Deep Generative Models

I was looking more into ML models and came across these slides on deep generative models. My impression is that some members here may not be aware of the difference in the latest DNN compared with the early CNN. Even though this is from 2017 we can see how much broader DNN has become.

If anyone knows of a more recent and/or better presentation on deep generative models then please let us all know.


I’ve been doing a lot with GANs for my job, so I can definitely vouch for their impressive capabilities. I’ll see if I can find some more recent presentations to post here.

This one hits on a wide range of topics, as a summary from one observer’s perspective of the 2021 Deep Learning 2.0 Summit, and it has links to a lot of references. (more broadly about deep learning, not only generative networks)

This here is a relatively recent use-case that is one of the more impressive examples (IMO). Basically lets you just make up photo-realistic images of people who do not exist (not a presentation, just demonstrating how impressive generative models can be)

A paper on a more complex generative model for multi-agent behavior (also not a presentation, but again demonstrating impressive capabilities)

*(so far these are not exactly what the OP is asking for, but supporting the point that the latest in deep learning is way more capable than early CNN)

1 Like

(This is not exactly about a presentation but an interesting movement in deep learning regarding generative models):
Implicit neural representations is the new thing that’s getting a lot of acceleration as well.
Maybe they’re not deep generative models in a sense that they don’t interpolate between data points from different objects(or scenes) in the latent space to generate novel samples but they do have some remarkable rendering capabilities.
There are deep learning models that get coordinates in the physical space as input and renders 2D or 3D scnes by forming continuous representation of that physical space.
NeRF for example gets positions and view directions a long a ray to render a 3D scene pixel by pixel and it’s known that with less memory requirement than the actual images for training combined, successfully renders a 3D scene with a continuous representation by training from 2D images from different views regardless of if they’re synthetic or real.
After the rapid research around this model, now NeRF is not just a single model, rather it’s a new paradigm for rendering 3D or 4D(3D + time) scenes.
By the way, the presentation on the original NeRF model is here:

1 Like

One of the most powerful features of these generative models is in data augmentation IMO. it provides a great way to harness unlabelled image data (which is plenty) and use it to increase the accuracy of supervised models.

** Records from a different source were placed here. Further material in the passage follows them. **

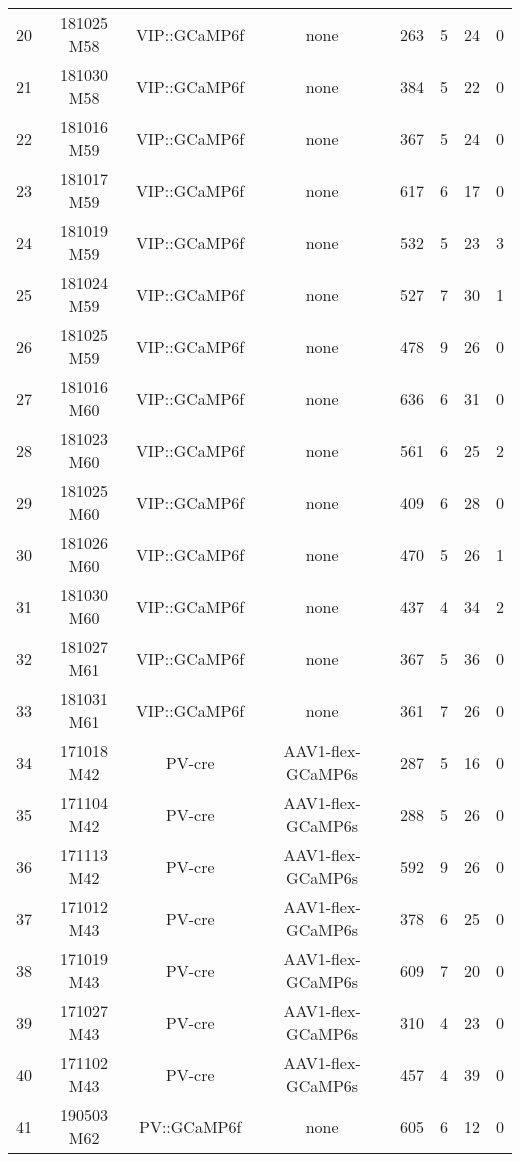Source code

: \begin{table}[htbp]
\begin{tabular}{lccccccc}
    20    & 181025 M58 & VIP::GCaMP6f & none  & 263   & 5     & 24    & 0 \\
    21    & 181030 M58 & VIP::GCaMP6f & none  & 384   & 5     & 22    & 0 \\
    22    & 181016 M59 & VIP::GCaMP6f & none  & 367   & 5     & 24    & 0 \\
    23    & 181017 M59 & VIP::GCaMP6f & none  & 617   & 6     & 17    & 0 \\
    24    & 181019 M59 & VIP::GCaMP6f & none  & 532   & 5     & 23    & 3 \\
    25    & 181024 M59 & VIP::GCaMP6f & none  & 527   & 7     & 30    & 1 \\
    26    & 181025 M59 & VIP::GCaMP6f & none  & 478   & 9     & 26    & 0 \\
    27    & 181016 M60 & VIP::GCaMP6f & none  & 636   & 6     & 31    & 0 \\
    28    & 181023 M60 & VIP::GCaMP6f & none  & 561   & 6     & 25    & 2 \\
    29    & 181025 M60 & VIP::GCaMP6f & none  & 409   & 6     & 28    & 0 \\
    30    & 181026 M60 & VIP::GCaMP6f & none  & 470   & 5     & 26    & 1 \\
    31    & 181030 M60 & VIP::GCaMP6f & none  & 437   & 4     & 34    & 2 \\
    32    & 181027 M61 & VIP::GCaMP6f & none  & 367   & 5     & 36    & 0 \\
    33    & 181031 M61 & VIP::GCaMP6f & none  & 361   & 7     & 26    & 0 \\
    34    & 171018 M42 & PV-cre & AAV1-flex-GCaMP6s & 287   & 5     & 16    & 0 \\
    35    & 171104 M42 & PV-cre & AAV1-flex-GCaMP6s & 288   & 5     & 26    & 0 \\
    36    & 171113 M42 & PV-cre & AAV1-flex-GCaMP6s & 592   & 9     & 26    & 0 \\
    37    & 171012 M43 & PV-cre & AAV1-flex-GCaMP6s & 378   & 6     & 25    & 0 \\
    38    & 171019 M43 & PV-cre & AAV1-flex-GCaMP6s & 609   & 7     & 20    & 0 \\
    39    & 171027 M43 & PV-cre & AAV1-flex-GCaMP6s & 310   & 4     & 23    & 0 \\
    40    & 171102 M43 & PV-cre & AAV1-flex-GCaMP6s & 457   & 4     & 39    & 0 \\
    41    & 190503 M62 & PV::GCaMP6f & none  & 605   & 6     & 12    & 0 \\

\end{tabular}
\end{table}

Just one of the things I am doing is to have GAN’s trained on unlabelled data to further increase unlabelled data to be used in self-training of a supervised model. I expect an accuracy boost of about 3-4% in respect to the results obtained by researchers. it shows how useful they can be in real world tasks, as well as their importance in almost all fields of DL.


(Yet another paradigm, not exactly about a presentation. Thanks for posting this amazing idea of discussing deep generative models, BTW!)

An interesting fact popped up in my head.

There’s something called VQ-VAE(Vector Quantised-Variational AutoEncoder).
Their key idea is to have some sort of code-book and only use the vectors present in it for the latent representation.
To this end, the algorithm picks the closest vector in the code-book from the original encoded vector.
(by argmin… Do you see the resemblance to k-winner-take-all? :thinking:)

I was thinking about it and I couldn’t help but feel something very familiar… then it struck me:
This vector quantization concept is very analogous to the SDR representation except it’s for deep learning.

They have some very similar properties as a consequence:

  • VQ only allows combinations of the code-book vectors. → SDR only allows specific combinations of sparsely active mini-columns.
    • Which forces it to define very limited (but robust) manifold compared to the original (N-D or N-bit) space.
  • Both representations make the inputs to be almost always transformed to settle to a point on the said manifolds which makes them really robust.
  • With the well-defined mainfolds, it’s very efficient to learn something useful really fast.
    • TM can even do few-shot learning!
    • VQ enables fast convergence.
  • The list goes on…

Another interesting fact:
VQ suffers from different code-book vectors representing almost the same thing and having dead vectors meaning they hardly get used.
And this is extremely similar to what SP suffers from as well!
SP alleviates this problem by boosting and the DL community has come up with something to resolve this as well.
Maybe boosting would also work for VQ as well? :thinking:

I want to hear what the HTM community has to say! :smiley:


VQ is very similar to the Sparse and Redundant Representation algorithms that I have been learning about (MOD, K-SVD). The redundant code-words (atoms, filters) in the code-book are a feature, not a bug. They allow you to capture a wide variety of potential inputs using a linear combination of a very small number of code-words.

While there are ways to minimize the size of the code-book by increasing the distance between code-words (removing redundant filters), you do so at the expense of potentially needing to use additional code-words to accurately capture some of the more subtle perturbations (residuals) from the mean representations in the code-book. In essence you need to generate additional code-words (basis functions) to encode the space around the primary filters.

My demo of the Orthogonal Matching Pursuit algorithm is an initial step towards trying to figure out how to incorporate these encoding schemes into a Temporal Memory implementation.